Posted by Aaron Morton <aa...@thelastpickle.com>.

Some background on the read and write paths, some of the extra details are a little out of date but mostly correct in 1.2

http://www.slideshare.net/aaronmorton/cassandra-community-webinar-introduction-to-apache-cassandra-12-20353118/40
http://thelastpickle.com/2011/04/28/Forces-of-Write-and-Read/
http://thelastpickle.com/2011/07/04/Cassandra-Query-Plans/

Cheers

-----------------
Aaron Morton
Cassandra Consultant
New Zealand

@aaronmorton
http://www.thelastpickle.com

On 7/08/2013, at 9:07 PM, Michał Michalski <mi...@opera.com> wrote:

> I'm not sure how accurate it is (it's from 2011, one of its sources is from 2010), but I'm pretty sure it's more or less OK:
> 
> http://blog.csdn.net/firecoder/article/details/7019435
> 
> M.
> 
> W dniu 07.08.2013 10:34, Nikolay Mihaylov pisze:
>> thanks
>> 
>> It will use the Index Sample (RAM) first, then it will use "full" Index
>> (disk) and finally it will read data from SSTable (disk). There's no such
>> thing like "collision" in this case.
>> 
>> so it still have 2 seeks :)
>> 
>> where I can see the internal structure of the sstable i tried to find it
>> documented but was unable to find anything ?
>> 
>> 
>> 
>> 
>> On Wed, Aug 7, 2013 at 11:27 AM, Michał Michalski <mi...@opera.com> wrote:
>> 
>>> 
>>>  2. when cassandra lookups a key in sstable (assuming bloom-filter and
>>>> other
>>>> "stuff" failed, also assuming the key is located in this single sstable),
>>>> cassandra DO NOT USE sequential I/O. "She" probably will read the
>>>> hash-table slot or similar structure, then cassandra will do another disk
>>>> seek in order to get the value (and probably the key). Also probably there
>>>> will need another seek, if there is key collision there will need
>>>> additional seeks.
>>>> 
>>> 
>>> It will use the Index Sample (RAM) first, then it will use "full" Index
>>> (disk) and finally it will read data from SSTable (disk). There's no such
>>> thing like "collision" in this case.
>>> 
>>> 
>>>  3. once the data (e.g. the row) is located, a sequential read for entire
>>>> row will occur. (Once again I assume there is single well compacted
>>>> sstable). Also if disk is not fragmented, the data will be placed on disk
>>>> sectors one after the other.
>>>> 
>>> 
>>> Yes, this is how I understand it too.
>>> 
>>> M.
>>> 
>>> 
>> 
>

Re: cassandra disk access

Posted by Michał Michalski <mi...@opera.com>.
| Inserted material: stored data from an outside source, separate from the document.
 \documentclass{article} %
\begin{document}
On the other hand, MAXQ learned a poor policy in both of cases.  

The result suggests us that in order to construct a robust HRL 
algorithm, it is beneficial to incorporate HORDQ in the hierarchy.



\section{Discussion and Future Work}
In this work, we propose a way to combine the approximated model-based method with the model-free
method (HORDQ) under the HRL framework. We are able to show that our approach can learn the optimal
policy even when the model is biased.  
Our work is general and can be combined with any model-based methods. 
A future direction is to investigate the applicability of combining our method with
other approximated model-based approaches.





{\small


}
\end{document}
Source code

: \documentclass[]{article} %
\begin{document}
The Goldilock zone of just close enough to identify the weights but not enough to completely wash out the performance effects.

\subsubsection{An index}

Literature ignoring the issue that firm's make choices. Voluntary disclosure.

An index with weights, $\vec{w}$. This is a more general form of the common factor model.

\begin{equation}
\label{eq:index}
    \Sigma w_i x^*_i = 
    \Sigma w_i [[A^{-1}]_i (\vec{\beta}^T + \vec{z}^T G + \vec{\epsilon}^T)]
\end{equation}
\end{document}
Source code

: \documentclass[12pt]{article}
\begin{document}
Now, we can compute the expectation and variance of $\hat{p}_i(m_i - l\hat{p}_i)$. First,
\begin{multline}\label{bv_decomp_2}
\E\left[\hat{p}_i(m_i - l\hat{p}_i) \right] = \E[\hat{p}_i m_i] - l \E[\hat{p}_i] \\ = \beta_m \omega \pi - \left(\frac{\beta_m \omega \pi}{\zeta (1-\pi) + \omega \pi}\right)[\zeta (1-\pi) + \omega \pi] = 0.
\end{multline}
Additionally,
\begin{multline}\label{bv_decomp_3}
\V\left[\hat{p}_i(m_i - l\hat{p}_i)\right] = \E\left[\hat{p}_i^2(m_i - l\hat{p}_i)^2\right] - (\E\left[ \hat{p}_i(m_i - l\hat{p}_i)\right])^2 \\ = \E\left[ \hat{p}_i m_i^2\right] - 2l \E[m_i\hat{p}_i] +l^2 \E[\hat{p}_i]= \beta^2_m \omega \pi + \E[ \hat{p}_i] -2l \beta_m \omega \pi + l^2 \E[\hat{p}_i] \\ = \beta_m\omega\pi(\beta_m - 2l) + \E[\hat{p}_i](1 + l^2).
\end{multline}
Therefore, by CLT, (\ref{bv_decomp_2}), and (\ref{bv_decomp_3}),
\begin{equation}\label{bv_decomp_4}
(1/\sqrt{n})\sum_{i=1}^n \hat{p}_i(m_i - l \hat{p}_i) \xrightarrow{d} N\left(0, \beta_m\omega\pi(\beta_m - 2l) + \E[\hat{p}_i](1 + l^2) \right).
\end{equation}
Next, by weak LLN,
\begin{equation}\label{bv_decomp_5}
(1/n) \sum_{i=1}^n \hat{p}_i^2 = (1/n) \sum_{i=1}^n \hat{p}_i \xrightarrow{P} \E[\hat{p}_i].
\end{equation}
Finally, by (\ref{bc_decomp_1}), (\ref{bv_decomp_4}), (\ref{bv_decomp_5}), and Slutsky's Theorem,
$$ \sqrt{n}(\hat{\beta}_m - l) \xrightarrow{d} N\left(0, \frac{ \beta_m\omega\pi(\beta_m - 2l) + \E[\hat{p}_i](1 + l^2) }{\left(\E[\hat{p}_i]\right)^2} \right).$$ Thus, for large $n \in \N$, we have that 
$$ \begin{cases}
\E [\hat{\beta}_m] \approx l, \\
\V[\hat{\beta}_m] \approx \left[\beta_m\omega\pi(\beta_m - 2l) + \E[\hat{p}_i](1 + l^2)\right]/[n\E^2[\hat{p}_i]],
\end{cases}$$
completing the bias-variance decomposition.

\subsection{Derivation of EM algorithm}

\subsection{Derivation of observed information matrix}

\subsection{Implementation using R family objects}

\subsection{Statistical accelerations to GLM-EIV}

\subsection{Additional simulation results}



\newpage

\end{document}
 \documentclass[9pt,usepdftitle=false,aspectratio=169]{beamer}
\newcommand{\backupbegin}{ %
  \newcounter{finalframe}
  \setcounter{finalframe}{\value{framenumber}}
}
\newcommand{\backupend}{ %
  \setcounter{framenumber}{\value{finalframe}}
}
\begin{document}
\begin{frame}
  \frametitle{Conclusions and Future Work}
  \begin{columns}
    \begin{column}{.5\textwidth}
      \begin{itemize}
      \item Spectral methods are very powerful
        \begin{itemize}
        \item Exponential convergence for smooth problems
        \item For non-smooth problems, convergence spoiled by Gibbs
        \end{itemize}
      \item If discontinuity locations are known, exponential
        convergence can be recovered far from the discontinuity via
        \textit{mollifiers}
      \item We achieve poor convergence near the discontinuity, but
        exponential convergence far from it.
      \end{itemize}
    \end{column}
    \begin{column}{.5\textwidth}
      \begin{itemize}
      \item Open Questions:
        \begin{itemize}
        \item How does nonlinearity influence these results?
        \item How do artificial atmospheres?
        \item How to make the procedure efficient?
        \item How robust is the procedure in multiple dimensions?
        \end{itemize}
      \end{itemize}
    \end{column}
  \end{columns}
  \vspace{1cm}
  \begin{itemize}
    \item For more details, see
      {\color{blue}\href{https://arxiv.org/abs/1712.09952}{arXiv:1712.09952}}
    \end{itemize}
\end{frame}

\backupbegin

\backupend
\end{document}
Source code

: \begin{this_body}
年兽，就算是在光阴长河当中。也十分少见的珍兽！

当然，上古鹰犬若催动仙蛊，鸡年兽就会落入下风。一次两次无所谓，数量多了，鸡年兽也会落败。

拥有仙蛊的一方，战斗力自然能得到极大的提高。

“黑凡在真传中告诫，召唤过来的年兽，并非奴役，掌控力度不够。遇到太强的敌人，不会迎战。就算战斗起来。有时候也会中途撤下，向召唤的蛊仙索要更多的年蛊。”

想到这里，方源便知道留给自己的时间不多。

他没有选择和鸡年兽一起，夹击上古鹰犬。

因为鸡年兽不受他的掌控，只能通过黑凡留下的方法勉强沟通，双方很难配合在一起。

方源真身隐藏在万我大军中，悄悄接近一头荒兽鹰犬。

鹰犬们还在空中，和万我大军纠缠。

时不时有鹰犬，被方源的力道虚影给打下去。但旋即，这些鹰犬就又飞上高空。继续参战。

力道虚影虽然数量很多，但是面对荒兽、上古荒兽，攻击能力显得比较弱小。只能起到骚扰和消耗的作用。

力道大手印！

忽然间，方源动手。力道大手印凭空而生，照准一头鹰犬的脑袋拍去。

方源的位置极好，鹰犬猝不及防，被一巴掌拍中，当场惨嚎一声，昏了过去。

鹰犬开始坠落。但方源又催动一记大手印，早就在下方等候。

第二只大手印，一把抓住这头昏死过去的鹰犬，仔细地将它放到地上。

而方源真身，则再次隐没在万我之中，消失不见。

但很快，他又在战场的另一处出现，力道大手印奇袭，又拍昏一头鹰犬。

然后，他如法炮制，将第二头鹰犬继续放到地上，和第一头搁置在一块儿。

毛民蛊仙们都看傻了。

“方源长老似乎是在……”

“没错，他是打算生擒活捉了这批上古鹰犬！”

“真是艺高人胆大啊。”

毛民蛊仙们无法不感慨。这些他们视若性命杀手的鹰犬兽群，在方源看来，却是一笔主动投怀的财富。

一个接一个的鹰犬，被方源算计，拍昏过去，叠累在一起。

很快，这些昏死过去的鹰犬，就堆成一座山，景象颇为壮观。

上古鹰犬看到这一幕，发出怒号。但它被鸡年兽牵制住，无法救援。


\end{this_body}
I'm not sure how accurate it is (it's from 2011, one of its sources is 
from 2010), but I'm pretty sure it's more or less OK:

http://blog.csdn.net/firecoder/article/details/7019435

M.

W dniu 07.08.2013 10:34, Nikolay Mihaylov pisze:
> thanks
>
> It will use the Index Sample (RAM) first, then it will use "full" Index
> (disk) and finally it will read data from SSTable (disk). There's no such
> thing like "collision" in this case.
>
> so it still have 2 seeks :)
>
> where I can see the internal structure of the sstable i tried to find it
> documented but was unable to find anything ?
>
>
>
>
> On Wed, Aug 7, 2013 at 11:27 AM, Michał Michalski <mi...@opera.com> wrote:
>
>>
>>   2. when cassandra lookups a key in sstable (assuming bloom-filter and
>>> other
>>> "stuff" failed, also assuming the key is located in this single sstable),
>>> cassandra DO NOT USE sequential I/O. "She" probably will read the
>>> hash-table slot or similar structure, then cassandra will do another disk
>>> seek in order to get the value (and probably the key). Also probably there
>>> will need another seek, if there is key collision there will need
>>> additional seeks.
>>>
>>
>> It will use the Index Sample (RAM) first, then it will use "full" Index
>> (disk) and finally it will read data from SSTable (disk). There's no such
>> thing like "collision" in this case.
>>
>>
>>   3. once the data (e.g. the row) is located, a sequential read for entire
>>> row will occur. (Once again I assume there is single well compacted
>>> sstable). Also if disk is not fragmented, the data will be placed on disk
>>> sectors one after the other.
>>>
>>
>> Yes, this is how I understand it too.
>>
>> M.
>>
>>
>

Re: cassandra disk access

Posted by Nikolay Mihaylov <nm...@nmmm.nu>.

thanks

It will use the Index Sample (RAM) first, then it will use "full" Index
(disk) and finally it will read data from SSTable (disk). There's no such
thing like "collision" in this case.

so it still have 2 seeks :)

where I can see the internal structure of the sstable i tried to find it
documented but was unable to find anything ?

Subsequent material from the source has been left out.